Un contexte historique singulier : entre école et salon

Pour comprendre l’origine du Thomson MO5 Michel Platini, il faut revenir à la politique technologique française du début des années 1980. Le gouvernement de l’époque, sous la présidence de François Mitterrand, lance un vaste programme d’équipement des écoles françaises en ordinateurs. Le but : former une génération de citoyens familiers avec l’informatique, à une époque où la micro-informatique se développe rapidement dans le monde.

Le Thomson MO5, commercialisé dès 1984, devient alors l’un des piliers de ce plan. Facile à produire en France, compatible avec un grand nombre de périphériques, et surtout conçu pour une utilisation pédagogique, il équipe des milliers de classes à travers le pays.
Mais Thomson cherche également à séduire le grand public et les foyers, un marché largement dominé à cette époque par les micros britanniques comme le ZX Spectrum, l’Amstrad CPC, ou encore le Commodore 64.

C’est dans cette optique que naît une idée marketing audacieuse : associer le MO5 à une star populaire capable de parler aux jeunes.

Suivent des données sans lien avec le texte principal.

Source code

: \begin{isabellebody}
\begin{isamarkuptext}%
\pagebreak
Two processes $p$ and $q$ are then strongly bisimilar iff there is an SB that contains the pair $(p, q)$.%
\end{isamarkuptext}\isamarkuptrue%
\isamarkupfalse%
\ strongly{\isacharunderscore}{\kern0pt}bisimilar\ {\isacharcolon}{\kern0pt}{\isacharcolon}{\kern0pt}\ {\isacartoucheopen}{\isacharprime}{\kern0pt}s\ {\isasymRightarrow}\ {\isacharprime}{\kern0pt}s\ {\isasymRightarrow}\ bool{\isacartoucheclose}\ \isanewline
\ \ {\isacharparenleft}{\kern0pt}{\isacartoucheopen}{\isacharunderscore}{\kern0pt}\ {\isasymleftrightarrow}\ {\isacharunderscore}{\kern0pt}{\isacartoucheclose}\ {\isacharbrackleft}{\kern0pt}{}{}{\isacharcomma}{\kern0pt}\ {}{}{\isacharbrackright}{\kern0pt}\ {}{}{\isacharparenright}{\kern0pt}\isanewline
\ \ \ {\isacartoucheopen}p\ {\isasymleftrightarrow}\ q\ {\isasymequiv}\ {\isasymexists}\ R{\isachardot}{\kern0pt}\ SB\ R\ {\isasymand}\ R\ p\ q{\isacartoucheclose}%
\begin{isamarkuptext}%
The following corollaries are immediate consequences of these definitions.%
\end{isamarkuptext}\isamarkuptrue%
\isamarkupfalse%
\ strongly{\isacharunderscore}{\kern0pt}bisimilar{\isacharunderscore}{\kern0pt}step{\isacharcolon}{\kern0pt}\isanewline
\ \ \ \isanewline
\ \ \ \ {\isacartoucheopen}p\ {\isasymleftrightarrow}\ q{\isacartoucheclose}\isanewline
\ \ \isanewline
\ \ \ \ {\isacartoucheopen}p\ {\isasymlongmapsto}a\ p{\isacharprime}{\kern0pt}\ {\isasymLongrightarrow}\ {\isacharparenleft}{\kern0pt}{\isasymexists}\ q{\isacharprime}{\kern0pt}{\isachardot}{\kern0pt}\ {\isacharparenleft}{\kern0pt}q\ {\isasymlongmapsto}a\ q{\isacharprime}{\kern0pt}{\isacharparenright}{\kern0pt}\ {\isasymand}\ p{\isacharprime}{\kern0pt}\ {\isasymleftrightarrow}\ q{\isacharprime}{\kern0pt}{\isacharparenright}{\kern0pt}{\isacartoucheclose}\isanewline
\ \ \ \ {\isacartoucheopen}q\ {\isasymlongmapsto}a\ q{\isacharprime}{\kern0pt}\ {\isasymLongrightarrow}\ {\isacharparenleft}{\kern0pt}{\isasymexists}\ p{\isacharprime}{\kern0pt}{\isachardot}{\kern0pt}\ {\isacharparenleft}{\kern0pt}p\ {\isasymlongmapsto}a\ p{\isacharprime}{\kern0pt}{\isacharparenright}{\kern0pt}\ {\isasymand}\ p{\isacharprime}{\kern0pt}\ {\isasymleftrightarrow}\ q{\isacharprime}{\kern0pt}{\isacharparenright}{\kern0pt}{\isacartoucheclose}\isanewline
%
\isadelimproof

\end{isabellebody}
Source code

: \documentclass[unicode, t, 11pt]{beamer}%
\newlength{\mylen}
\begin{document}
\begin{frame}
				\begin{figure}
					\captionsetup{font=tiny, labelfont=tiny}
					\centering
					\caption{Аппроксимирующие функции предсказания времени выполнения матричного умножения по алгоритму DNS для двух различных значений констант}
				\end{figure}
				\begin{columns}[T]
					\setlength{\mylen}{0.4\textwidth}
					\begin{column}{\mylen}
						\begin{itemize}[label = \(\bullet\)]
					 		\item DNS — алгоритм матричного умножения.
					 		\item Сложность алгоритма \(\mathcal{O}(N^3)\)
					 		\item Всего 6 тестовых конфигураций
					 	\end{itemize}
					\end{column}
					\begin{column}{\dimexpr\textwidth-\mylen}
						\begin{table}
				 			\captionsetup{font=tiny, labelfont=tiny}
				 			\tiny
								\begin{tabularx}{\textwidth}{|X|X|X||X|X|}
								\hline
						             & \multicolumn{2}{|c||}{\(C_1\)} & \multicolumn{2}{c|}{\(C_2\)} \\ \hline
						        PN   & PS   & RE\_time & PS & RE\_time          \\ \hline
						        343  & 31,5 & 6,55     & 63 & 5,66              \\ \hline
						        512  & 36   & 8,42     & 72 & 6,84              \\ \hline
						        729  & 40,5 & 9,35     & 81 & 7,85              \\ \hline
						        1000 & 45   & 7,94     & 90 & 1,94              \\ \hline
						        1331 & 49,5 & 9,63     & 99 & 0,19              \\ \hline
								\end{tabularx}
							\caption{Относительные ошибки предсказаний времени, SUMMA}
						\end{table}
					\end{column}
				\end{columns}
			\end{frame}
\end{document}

Le choix se porte sur Michel Platini, capitaine de l’équipe de France de football et idole nationale après la victoire à l’Euro 1984.

Une édition spéciale pour démocratiser l’informatique

Le Thomson MO5 Michel Platini n’est pas une simple machine rebaptisée : c’est une édition limitée reconnaissable à sa couleur blanche (contrairement au modèle standard noir) et à la signature de Michel Platini apposée sur le capot.
La campagne de communication, très médiatisée, met en avant l’idée que même les enfants passionnés de football peuvent apprendre à programmer, jouer, ou découvrir l’univers fascinant de la micro-informatique grâce à ce micro-ordinateur.

Le slogan implicite : si Michel Platini soutient l’informatique, pourquoi pas toi ?
L’objectif de Thomson était clair : rendre l’ordinateur plus attrayant et moins intimidant pour le grand public.

Caractéristiques techniques du MO5 Michel Platini

Sur le plan technique, le MO5 Michel Platini reste identique au MO5 classique.
Voici ses principales caractéristiques :

Processeur : Motorola 6809E à 1 MHz

Mémoire vive (RAM) : 48 Ko

Mémoire morte (ROM) : 16 Ko

Graphismes : résolution maximale de 320x200 pixels, affichant 16 couleurs parmi une palette de 4096

Son : 1 canal sonore programmable

Clavier : 57 touches, dont des touches de fonctions et des caractères accentués (un avantage notable pour le français)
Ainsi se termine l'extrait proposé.